● **PROBLEM STATEMENT**: Every line of the listing that contains the word "other" is to be copied out.

----

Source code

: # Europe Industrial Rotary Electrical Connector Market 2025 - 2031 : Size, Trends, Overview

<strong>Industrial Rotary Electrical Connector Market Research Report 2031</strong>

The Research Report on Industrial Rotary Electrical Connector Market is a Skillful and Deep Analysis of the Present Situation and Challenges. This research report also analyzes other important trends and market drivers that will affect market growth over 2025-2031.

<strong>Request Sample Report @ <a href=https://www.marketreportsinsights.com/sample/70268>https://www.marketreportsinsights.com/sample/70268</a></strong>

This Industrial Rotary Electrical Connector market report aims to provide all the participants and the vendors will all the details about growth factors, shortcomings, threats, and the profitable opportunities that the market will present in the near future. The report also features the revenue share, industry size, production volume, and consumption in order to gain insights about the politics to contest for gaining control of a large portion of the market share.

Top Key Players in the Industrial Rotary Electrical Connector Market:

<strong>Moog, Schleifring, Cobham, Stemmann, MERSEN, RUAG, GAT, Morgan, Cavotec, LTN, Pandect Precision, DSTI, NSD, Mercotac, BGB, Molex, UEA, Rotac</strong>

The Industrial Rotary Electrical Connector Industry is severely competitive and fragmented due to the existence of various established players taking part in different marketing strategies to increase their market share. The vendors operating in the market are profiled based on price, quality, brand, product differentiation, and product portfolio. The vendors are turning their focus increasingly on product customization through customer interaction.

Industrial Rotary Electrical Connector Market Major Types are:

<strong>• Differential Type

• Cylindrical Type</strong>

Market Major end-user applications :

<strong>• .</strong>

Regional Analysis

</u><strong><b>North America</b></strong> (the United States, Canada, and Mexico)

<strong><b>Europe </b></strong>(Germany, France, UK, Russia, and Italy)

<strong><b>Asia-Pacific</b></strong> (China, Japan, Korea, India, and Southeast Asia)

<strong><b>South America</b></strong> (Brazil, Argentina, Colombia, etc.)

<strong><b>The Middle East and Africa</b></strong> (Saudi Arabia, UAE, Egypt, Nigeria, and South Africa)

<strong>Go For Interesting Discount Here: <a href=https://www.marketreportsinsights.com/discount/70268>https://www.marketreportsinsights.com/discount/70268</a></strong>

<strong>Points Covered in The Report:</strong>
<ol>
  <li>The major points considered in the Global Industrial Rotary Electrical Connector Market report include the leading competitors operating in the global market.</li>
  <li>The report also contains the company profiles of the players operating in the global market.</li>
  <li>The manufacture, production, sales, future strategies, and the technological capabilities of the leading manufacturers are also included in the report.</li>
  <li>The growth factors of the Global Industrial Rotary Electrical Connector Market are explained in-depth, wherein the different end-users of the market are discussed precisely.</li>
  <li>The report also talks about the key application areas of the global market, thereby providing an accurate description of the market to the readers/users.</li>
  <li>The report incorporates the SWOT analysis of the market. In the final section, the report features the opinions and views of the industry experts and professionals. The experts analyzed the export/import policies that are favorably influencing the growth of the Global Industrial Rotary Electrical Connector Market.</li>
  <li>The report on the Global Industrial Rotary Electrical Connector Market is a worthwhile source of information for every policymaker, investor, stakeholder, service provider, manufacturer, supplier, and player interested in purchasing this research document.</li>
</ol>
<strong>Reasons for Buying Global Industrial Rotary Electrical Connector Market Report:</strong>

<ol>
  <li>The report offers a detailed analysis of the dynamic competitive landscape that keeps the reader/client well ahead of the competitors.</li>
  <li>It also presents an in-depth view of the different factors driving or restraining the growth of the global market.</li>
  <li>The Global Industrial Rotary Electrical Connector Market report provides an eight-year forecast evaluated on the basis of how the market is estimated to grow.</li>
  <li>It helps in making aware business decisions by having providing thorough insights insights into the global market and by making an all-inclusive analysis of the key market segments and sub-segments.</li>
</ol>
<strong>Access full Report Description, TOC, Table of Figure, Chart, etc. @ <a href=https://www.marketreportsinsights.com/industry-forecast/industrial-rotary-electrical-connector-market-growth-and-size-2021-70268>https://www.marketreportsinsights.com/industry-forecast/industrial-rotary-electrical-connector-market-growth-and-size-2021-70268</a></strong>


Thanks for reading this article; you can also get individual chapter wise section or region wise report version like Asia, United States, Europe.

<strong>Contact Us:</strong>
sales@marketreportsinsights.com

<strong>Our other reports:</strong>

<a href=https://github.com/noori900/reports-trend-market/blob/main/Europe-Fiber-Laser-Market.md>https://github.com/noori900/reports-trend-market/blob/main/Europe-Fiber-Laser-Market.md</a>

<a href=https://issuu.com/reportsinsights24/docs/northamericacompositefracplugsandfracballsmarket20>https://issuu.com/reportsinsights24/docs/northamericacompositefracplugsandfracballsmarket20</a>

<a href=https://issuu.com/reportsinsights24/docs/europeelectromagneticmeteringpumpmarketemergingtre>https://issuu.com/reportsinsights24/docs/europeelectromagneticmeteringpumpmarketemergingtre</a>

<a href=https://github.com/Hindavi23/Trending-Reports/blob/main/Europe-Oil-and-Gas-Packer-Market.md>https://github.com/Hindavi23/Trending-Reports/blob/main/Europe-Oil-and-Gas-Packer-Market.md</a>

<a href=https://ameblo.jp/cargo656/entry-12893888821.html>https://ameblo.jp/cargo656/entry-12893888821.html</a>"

----

● **ANSWER TO THIS EXERCISE**:
The Research Report on Industrial Rotary Electrical Connector Market is a Skillful and Deep Analysis of the Present Situation and Challenges. This research report also analyzes other important trends and market drivers that will affect market growth over 2025-2031.
<strong>Our other reports:</strong>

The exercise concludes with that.